#### [Activity]
The data must be copied over exactly and in full.

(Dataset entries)
+ + + +
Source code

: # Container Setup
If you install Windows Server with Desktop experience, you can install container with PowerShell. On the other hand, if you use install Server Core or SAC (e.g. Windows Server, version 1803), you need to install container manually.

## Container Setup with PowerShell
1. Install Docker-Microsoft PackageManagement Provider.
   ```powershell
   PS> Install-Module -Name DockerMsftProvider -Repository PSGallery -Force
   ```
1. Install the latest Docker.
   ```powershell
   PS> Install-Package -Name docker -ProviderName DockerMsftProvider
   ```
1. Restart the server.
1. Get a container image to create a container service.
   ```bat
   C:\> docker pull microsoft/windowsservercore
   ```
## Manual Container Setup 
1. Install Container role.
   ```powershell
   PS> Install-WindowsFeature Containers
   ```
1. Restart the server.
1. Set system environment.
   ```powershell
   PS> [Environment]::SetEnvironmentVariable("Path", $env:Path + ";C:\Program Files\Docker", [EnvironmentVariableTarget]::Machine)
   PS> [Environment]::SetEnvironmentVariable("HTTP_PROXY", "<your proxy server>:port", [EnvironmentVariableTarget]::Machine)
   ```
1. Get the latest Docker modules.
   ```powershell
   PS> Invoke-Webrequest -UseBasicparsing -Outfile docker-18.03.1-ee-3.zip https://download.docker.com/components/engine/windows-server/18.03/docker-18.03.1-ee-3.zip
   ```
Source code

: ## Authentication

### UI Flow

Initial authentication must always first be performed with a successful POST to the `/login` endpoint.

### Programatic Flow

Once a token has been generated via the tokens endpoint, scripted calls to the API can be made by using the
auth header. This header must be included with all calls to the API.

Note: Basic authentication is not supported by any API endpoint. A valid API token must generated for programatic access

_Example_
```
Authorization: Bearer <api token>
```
+ + + +
#### [Response]
Source code

: # Container Setup
If you install Windows Server with Desktop experience, you can install container with PowerShell. On the other hand, if you use install Server Core or SAC (e.g. Windows Server, version 1803), you need to install container manually.

## Container Setup with PowerShell
1. Install Docker-Microsoft PackageManagement Provider.
   ```powershell
   PS> Install-Module -Name DockerMsftProvider -Repository PSGallery -Force
   ```
1. Install the latest Docker.
   ```powershell
   PS> Install-Package -Name docker -ProviderName DockerMsftProvider
   ```
1. Restart the server.
1. Get a container image to create a container service.
   ```bat
   C:\> docker pull microsoft/windowsservercore
   ```
## Manual Container Setup 
1. Install Container role.
   ```powershell
   PS> Install-WindowsFeature Containers
   ```
1. Restart the server.
1. Set system environment.
   ```powershell
   PS> [Environment]::SetEnvironmentVariable("Path", $env:Path + ";C:\Program Files\Docker", [EnvironmentVariableTarget]::Machine)
   PS> [Environment]::SetEnvironmentVariable("HTTP_PROXY", "<your proxy server>:port", [EnvironmentVariableTarget]::Machine)
   ```
1. Get the latest Docker modules.
   ```powershell
   PS> Invoke-Webrequest -UseBasicparsing -Outfile docker-18.03.1-ee-3.zip https://download.docker.com/components/engine/windows-server/18.03/docker-18.03.1-ee-3.zip
   ```
Source code

: ## Authentication

### UI Flow

Initial authentication must always first be performed with a successful POST to the `/login` endpoint.

### Programatic Flow

Once a token has been generated via the tokens endpoint, scripted calls to the API can be made by using the
auth header. This header must be included with all calls to the API.

Note: Basic authentication is not supported by any API endpoint. A valid API token must generated for programatic access

_Example_
```
Authorization: Bearer <api token>
```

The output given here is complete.